Gene expression is modulated by multiple complex mechanisms, including epigenetic regulation. In particular, significant variation in gene expression is induced by DNA methylation, which is therefore thought to play a major role in tumorigenesis and cancer progression. Molecular profiling of coupled transcriptome and methylome can capture dynamics specifically correlated with disease states, and naturally complemented by interactomic data. The resulting network requires an integrative type of inference targeted to the selection of active modules indicating regions with marked changes in molecular activity and phenotypic signature linked to cellular response. The complexity of finding cancer profiles suggests that signatures of dysregulation involve possible interplay between protein coding genes and non-coding RNAs, whose mechanisms are yet to be understood in terms of functional significance for cancer.

The proposal addresses these challenging problems with regard to infiltrating and metastatic breast and melanoma cancers, two malignant diseases having generally poor prognosis. Risk factors and family history are considered to play a role in both cancers, which are already known to be mutually associated from epidemiologic studies. It is possible to hypothesize that pathways involved in the development of both cancers may overlap to a certain extent, involving complex regulatory mechanisms. Notably, the molecular events which lead to unresponsiveness are yet unknown, although hypermethylation of many genes in these malignant cancers has offered a strong rationale for treatment approaches based on the use of DNA demethylating agents. In parallel, an efficient therapeutic strategy combined with Decitabine (DAC) can lead to the design of novel theranostic tools in order to perform knock-down of overexpressed oncogenes.
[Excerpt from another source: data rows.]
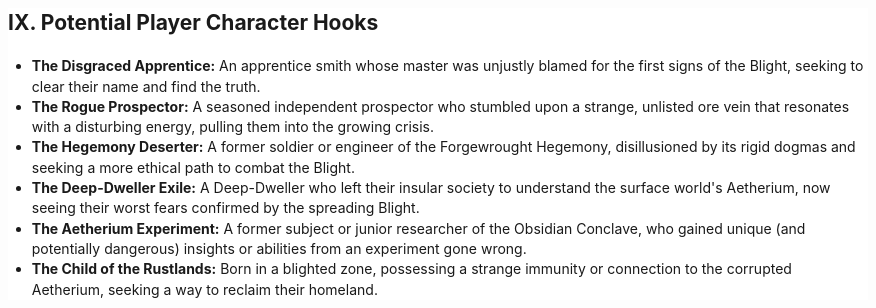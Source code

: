 ## IX. Potential Player Character Hooks

*   **The Disgraced Apprentice:** An apprentice smith whose master was unjustly blamed for the first signs of the Blight, seeking to clear their name and find the truth.
*   **The Rogue Prospector:** A seasoned independent prospector who stumbled upon a strange, unlisted ore vein that resonates with a disturbing energy, pulling them into the growing crisis.
*   **The Hegemony Deserter:** A former soldier or engineer of the Forgewrought Hegemony, disillusioned by its rigid dogmas and seeking a more ethical path to combat the Blight.
*   **The Deep-Dweller Exile:** A Deep-Dweller who left their insular society to understand the surface world's Aetherium, now seeing their worst fears confirmed by the spreading Blight.
*   **The Aetherium Experiment:** A former subject or junior researcher of the Obsidian Conclave, who gained unique (and potentially dangerous) insights or abilities from an experiment gone wrong.
*   **The Child of the Rustlands:** Born in a blighted zone, possessing a strange immunity or connection to the corrupted Aetherium, seeking a way to reclaim their homeland.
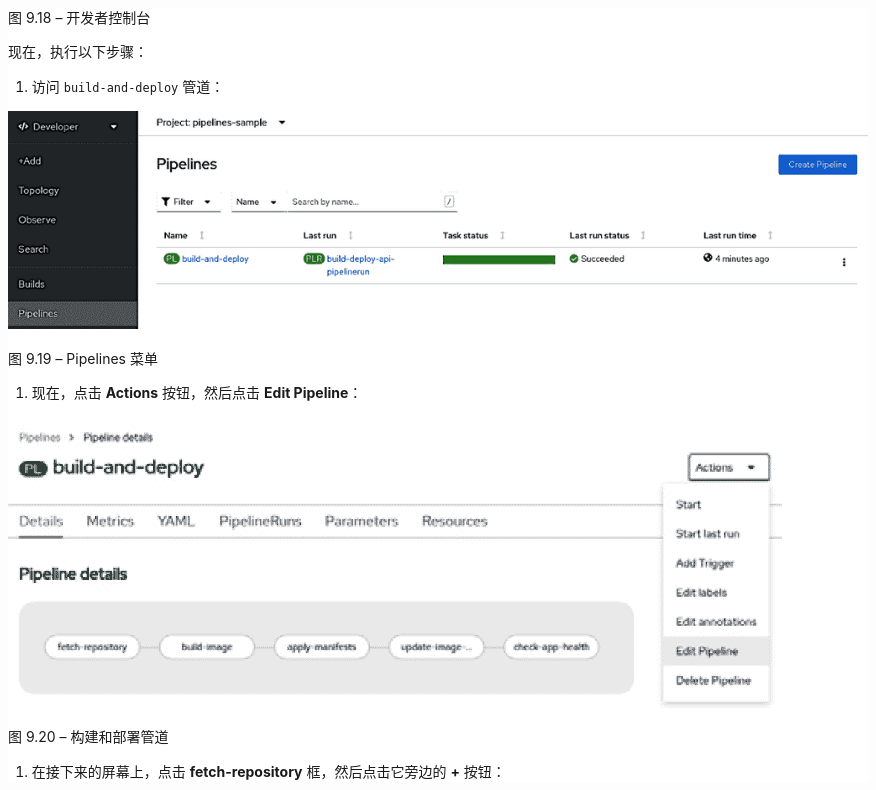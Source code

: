 图 9.18 – 开发者控制台

现在，执行以下步骤：

1.  访问 `build-and-deploy` 管道：

![图 9.19 – Pipelines 菜单](img/B18015_09_19.jpg)

图 9.19 – Pipelines 菜单

1.  现在，点击 **Actions** 按钮，然后点击 **Edit Pipeline**：

![图 9.20 – 构建和部署管道](img/B18015_09_20.jpg)

图 9.20 – 构建和部署管道

1.  在接下来的屏幕上，点击 **fetch-repository** 框，然后点击它旁边的 **+** 按钮：
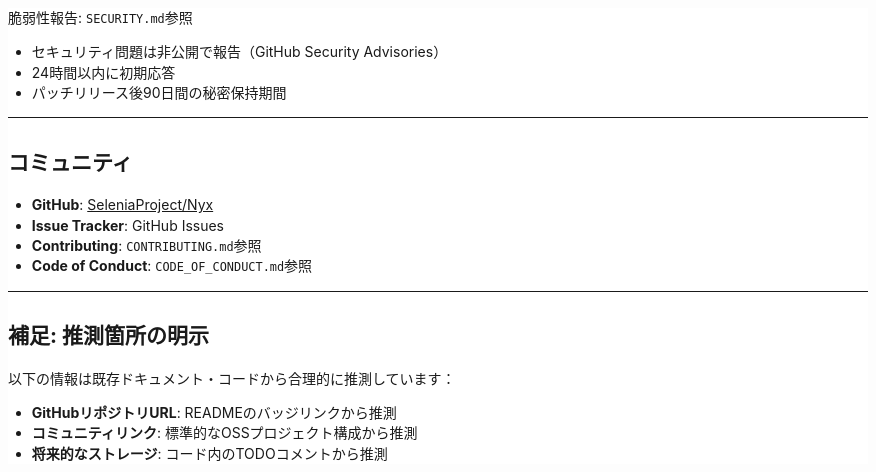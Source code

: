 脆弱性報告: `SECURITY.md`参照

- セキュリティ問題は非公開で報告（GitHub Security Advisories）
- 24時間以内に初期応答
- パッチリリース後90日間の秘密保持期間

---

## コミュニティ

- **GitHub**: [SeleniaProject/Nyx](https://github.com/SeleniaProject/Nyx)
- **Issue Tracker**: GitHub Issues
- **Contributing**: `CONTRIBUTING.md`参照
- **Code of Conduct**: `CODE_OF_CONDUCT.md`参照

---

## 補足: 推測箇所の明示

以下の情報は既存ドキュメント・コードから合理的に推測しています：

- **GitHubリポジトリURL**: READMEのバッジリンクから推測
- **コミュニティリンク**: 標準的なOSSプロジェクト構成から推測
- **将来的なストレージ**: コード内のTODOコメントから推測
The expected impact of the results from this oncoepigenetic study is an acceleration of the translation of cancer markers and therapeutic signatures to clinical applications.

 

The main role in the project of the Chemical and Biochemical Optical Sensor Group is to validate the identified module markers in primary tumors and cancer cell lines by respectively high density cancer-specific Tissue MicroArray and oligonucleotide-based probes with twofold action (drug and sensor), thus contributing through theranostic tools to personalized medicine solutions.